Somos seres que se comovem com a tragédia. Coletiva ou individual, causada pela natureza ou por nós próprios, toda tragédia nos mobiliza e entristece. Quando, como num terremoto, um vendaval ou um tsunâmi, nas suas causas não está a mão humana, apenas nos compadecemos e alguns mais caridosos se empenham em ajudar as vítimas.
Já quando vislumbramos a possibilidade de encontrar culpados, nosso senso de justiça se manifesta imediatamente, e exigimos punições. Mariana é um desses casos. A lama vermelha, que matou pessoas, animais e um rio, despertou uma comoção generalizada e a convicção de que foi a ganância de uma empresa a causadora da tragédia. Nossa revolta contra os causadores do crime é do tamanho do sentimento de solidariedade às vítimas, e esperamos que a punição seja, no mínimo, equivalente ao prejuízo.
Claro, as comoções são datadas, o pico de adrenalina logo passa, e as Samarcos da vida contam com o tempo para que as coisas sejam esquecidas. Passou meio ano, e poucos ainda falam do acontecimento. Se outra tragédia acontecer, voltaremos a nos mobilizar, e em alguns meses novamente a teremos esquecido.
Mas não é sobre o esquecimento que quero falar: minha preocupação agora não é com o depois, é com o antes. Aquela nossa formidável capacidade de mobilização diante do fato acontecido, aquela acuidade em encontrarmos responsáveis, não se manifesta senão diante da própria consumação. Nunca nos ocorre pensarmos antes o que poderia ser feito para que a tragédia não ocorresse.
Não que isso seja obrigação nossa: temos de cuidar da nossa vida, e, do mesmo modo como alguém pago para isso deve cuidar para responsabilizar os culpados pelo que aconteceu, também haverá quem cuide para que não se repita.
Os políticos de Brasília, por exemplo.

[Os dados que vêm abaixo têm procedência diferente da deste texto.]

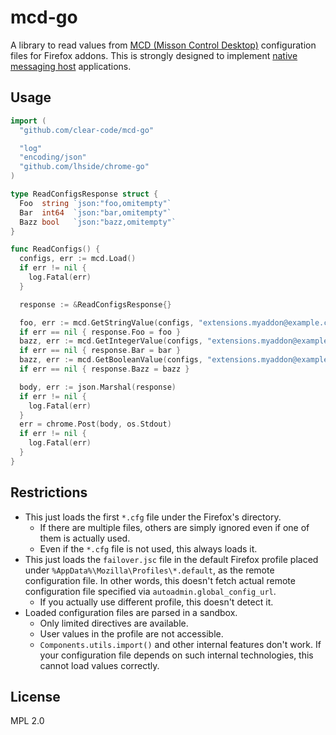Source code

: # mcd-go

A library to read values from [MCD (Misson Control Desktop)](https://developer.mozilla.org/en-US/docs/MCD,_Mission_Control_Desktop_AKA_AutoConfig) configuration files for Firefox addons.
This is strongly designed to implement [native messaging host](https://developer.mozilla.org/en-US/Add-ons/WebExtensions/Native_messaging) applications.

## Usage

```go
import (
  "github.com/clear-code/mcd-go"

  "log"
  "encoding/json"
  "github.com/lhside/chrome-go"
)

type ReadConfigsResponse struct {
  Foo  string `json:"foo,omitempty"`
  Bar  int64  `json:"bar,omitempty"`
  Bazz bool   `json:"bazz,omitempty"`
}

func ReadConfigs() {
  configs, err := mcd.Load()
  if err != nil {
    log.Fatal(err)
  }

  response := &ReadConfigsResponse{}

  foo, err := mcd.GetStringValue(configs, "extensions.myaddon@example.com.foo")
  if err == nil { response.Foo = foo }
  bazz, err := mcd.GetIntegerValue(configs, "extensions.myaddon@example.com.bar")
  if err == nil { response.Bar = bar }
  bazz, err := mcd.GetBooleanValue(configs, "extensions.myaddon@example.com.bazz")
  if err == nil { response.Bazz = bazz }

  body, err := json.Marshal(response)
  if err != nil {
    log.Fatal(err)
  }
  err = chrome.Post(body, os.Stdout)
  if err != nil {
    log.Fatal(err)
  }
}
```

## Restrictions

 * This just loads the first `*.cfg` file under the Firefox's directory.
   * If there are multiple files, others are simply ignored even if one of them is actually used.
   * Even if the `*.cfg` file is not used, this always loads it.
 * This just loads the `failover.jsc` file in the default Firefox profile placed under `%AppData%\Mozilla\Profiles\*.default`, as the remote configuration file. In other words, this doesn't fetch actual remote configuration file specified via `autoadmin.global_config_url`.
   * If you actually use different profile, this doesn't detect it.
 * Loaded configuration files are parsed in a sandbox.
   * Only limited directives are available.
   * User values in the profile are not accessible.
   * `Components.utils.import()` and other internal features don't work. If your configuration file depends on such internal technologies, this cannot load values correctly.

## License

MPL 2.0
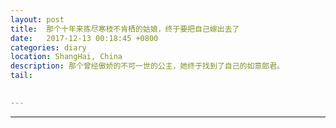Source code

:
 ```yaml
---
layout: post
title:  那个十年来拣尽寒枝不肯栖的姑娘，终于要把自己嫁出去了
date:   2017-12-13 00:18:45 +0800
categories: diary
location: ShangHai, China
description: 那个曾经傲娇的不可一世的公主，她终于找到了自己的如意郎君。
tail: 
      

---
```

---


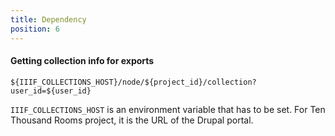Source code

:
 ```yaml
---
title: Dependency
position: 6
---
```


#### Getting collection info for exports

```
${IIIF_COLLECTIONS_HOST}/node/${project_id}/collection?user_id=${user_id}
```

`IIIF_COLLECTIONS_HOST` is an environment variable that has to be set.
For Ten Thousand Rooms project, it is the URL of the Drupal portal.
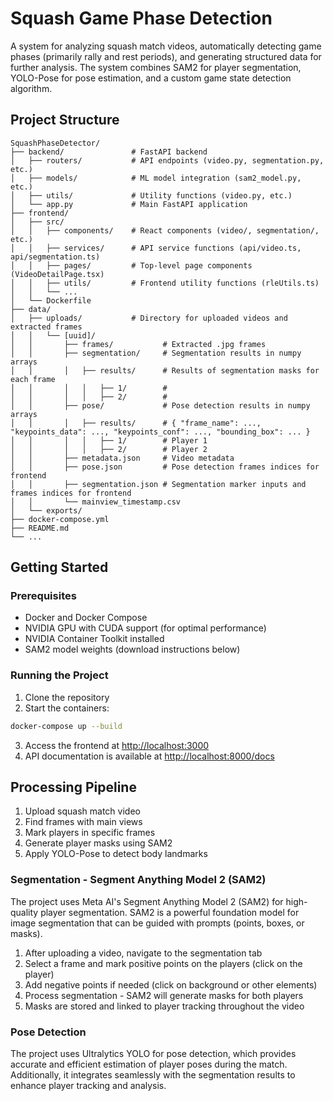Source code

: # Squash Game Phase Detection

A system for analyzing squash match videos, automatically detecting game phases (primarily rally and rest periods), and generating structured data for further analysis. The system combines SAM2 for player segmentation, YOLO-Pose for pose estimation, and a custom game state detection algorithm.

## Project Structure

```
SquashPhaseDetector/
├── backend/               # FastAPI backend
│   ├── routers/           # API endpoints (video.py, segmentation.py, etc.)
│   ├── models/            # ML model integration (sam2_model.py, etc.)
│   ├── utils/             # Utility functions (video.py, etc.)
│   └── app.py             # Main FastAPI application
├── frontend/
│   ├── src/
│   │   ├── components/    # React components (video/, segmentation/, etc.)
│   │   ├── services/      # API service functions (api/video.ts, api/segmentation.ts)
│   │   ├── pages/         # Top-level page components (VideoDetailPage.tsx)
│   │   ├── utils/         # Frontend utility functions (rleUtils.ts)
│   │   └── ...
│   └── Dockerfile
├── data/
│   ├── uploads/           # Directory for uploaded videos and extracted frames
│   │   └── [uuid]/
│   │       ├── frames/           # Extracted .jpg frames
│   │       ├── segmentation/     # Segmentation results in numpy arrays
│   │       │   ├── results/      # Results of segmentation masks for each frame
│   │       │   │   ├── 1/        #
│   │       │   │   ├── 2/        #
│   │       ├── pose/             # Pose detection results in numpy arrays
│   │       │   ├── results/      # { "frame_name": ..., "keypoints_data": ..., "keypoints_conf": ..., "bounding_box": ... }
│   │       │   │   ├── 1/        # Player 1
│   │       │   │   ├── 2/        # Player 2
│   │       ├── metadata.json     # Video metadata
│   │       ├── pose.json         # Pose detection frames indices for frontend
│   │       ├── segmentation.json # Segmentation marker inputs and frames indices for frontend
│   │       └── mainview_timestamp.csv
│   └── exports/
├── docker-compose.yml
├── README.md
└── ...
```

## Getting Started

### Prerequisites

- Docker and Docker Compose
- NVIDIA GPU with CUDA support (for optimal performance)
- NVIDIA Container Toolkit installed
- SAM2 model weights (download instructions below)

### Running the Project

1. Clone the repository
2. Start the containers:

```bash
docker-compose up --build
```

3. Access the frontend at <http://localhost:3000>
4. API documentation is available at <http://localhost:8000/docs>

## Processing Pipeline

1. Upload squash match video
2. Find frames with main views
3. Mark players in specific frames
4. Generate player masks using SAM2
5. Apply YOLO-Pose to detect body landmarks

### Segmentation - Segment Anything Model 2 (SAM2)

The project uses Meta AI's Segment Anything Model 2 (SAM2) for high-quality player segmentation. SAM2 is a powerful foundation model for image segmentation that can be guided with prompts (points, boxes, or masks).

1. After uploading a video, navigate to the segmentation tab
2. Select a frame and mark positive points on the players (click on the player)
3. Add negative points if needed (click on background or other elements)
4. Process segmentation - SAM2 will generate masks for both players
5. Masks are stored and linked to player tracking throughout the video

### Pose Detection

The project uses Ultralytics YOLO for pose detection, which provides accurate and efficient estimation of player poses during the match. Additionally, it integrates seamlessly with the segmentation results to enhance player tracking and analysis.
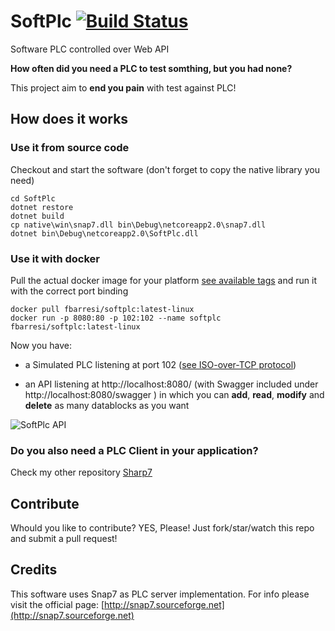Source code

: # SoftPlc [![Build Status](https://travis-ci.org/fbarresi/SoftPlc.svg?branch=master)](https://travis-ci.org/fbarresi/SoftPlc)
Software PLC controlled over Web API

**How often did you need a PLC to test somthing, but you had none?**

This project aim to **end you pain** with test against PLC!

## How does it works

### Use it from source code 
Checkout and start the software (don't forget to copy the native library you need)

```shell
cd SoftPlc
dotnet restore
dotnet build
cp native\win\snap7.dll bin\Debug\netcoreapp2.0\snap7.dll
dotnet bin\Debug\netcoreapp2.0\SoftPlc.dll
```

### Use it with docker
Pull the actual docker image for your platform [see available tags](https://hub.docker.com/r/fbarresi/softplc/tags/) and run it with the correct port binding

```docker
docker pull fbarresi/softplc:latest-linux
docker run -p 8080:80 -p 102:102 --name softplc fbarresi/softplc:latest-linux
```

Now you have:

- a Simulated PLC listening at port 102 ([see ISO-over-TCP protocol](https://tools.ietf.org/html/rfc1006))

- an API listening at http://localhost:8080/  (with Swagger included under http://localhost:8080/swagger ) in which you can __add__, __read__, __modify__ and __delete__ as many datablocks as you want


![SoftPlc API](https://github.com/fbarresi/SoftPlc/raw/master/img/SoftPlc_API.png "Api")


### Do you also need a PLC Client in your application?

Check my other repository [Sharp7](https://github.com/fbarresi/Sharp7)


## Contribute

Whould you like to contribute? YES, Please! Just fork/star/watch this repo and submit a pull request!

## Credits

This software uses Snap7 as PLC server implementation.
For info please visit the official page: [http://snap7.sourceforge.net](http://snap7.sourceforge.net)
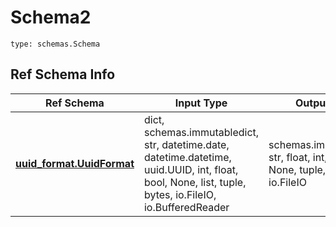 # Schema2
```
type: schemas.Schema
```

## Ref Schema Info
Ref Schema | Input Type | Output Type
---------- | ---------- | -----------
[**uuid_format.UuidFormat**](../../../../../../../../components/schema/uuid_format.md) | dict, schemas.immutabledict, str, datetime.date, datetime.datetime, uuid.UUID, int, float, bool, None, list, tuple, bytes, io.FileIO, io.BufferedReader | schemas.immutabledict, str, float, int, bool, None, tuple, bytes, io.FileIO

Afinal, eles não são tão ágeis em propor o aumentos da pena imediatamente após circular vídeo de estupro coletivo? Então, certamente, após Mariana devem ter se preocupado com uma legislação mais eficaz para evitar fatos semelhantes.
Certo? Errado! Naquele nosso brilhante Congresso tramita agora a PEC 65/2012. Depois de alguns anos adormecida, parece que acordou com todo o barulho que vem se fazendo na capital, e, junto com tantas outras barbaridades que acontecem na surdina, veio para dizer que, quando o responsável pelo empreendimento apresentar estudo de impacto ambiental, o licenciamento é obrigatório, e ninguém mais poderá dizer nada, exceto por fato superveniente. Ou seja: só será mais possível tomar providências sobre o leite derramado.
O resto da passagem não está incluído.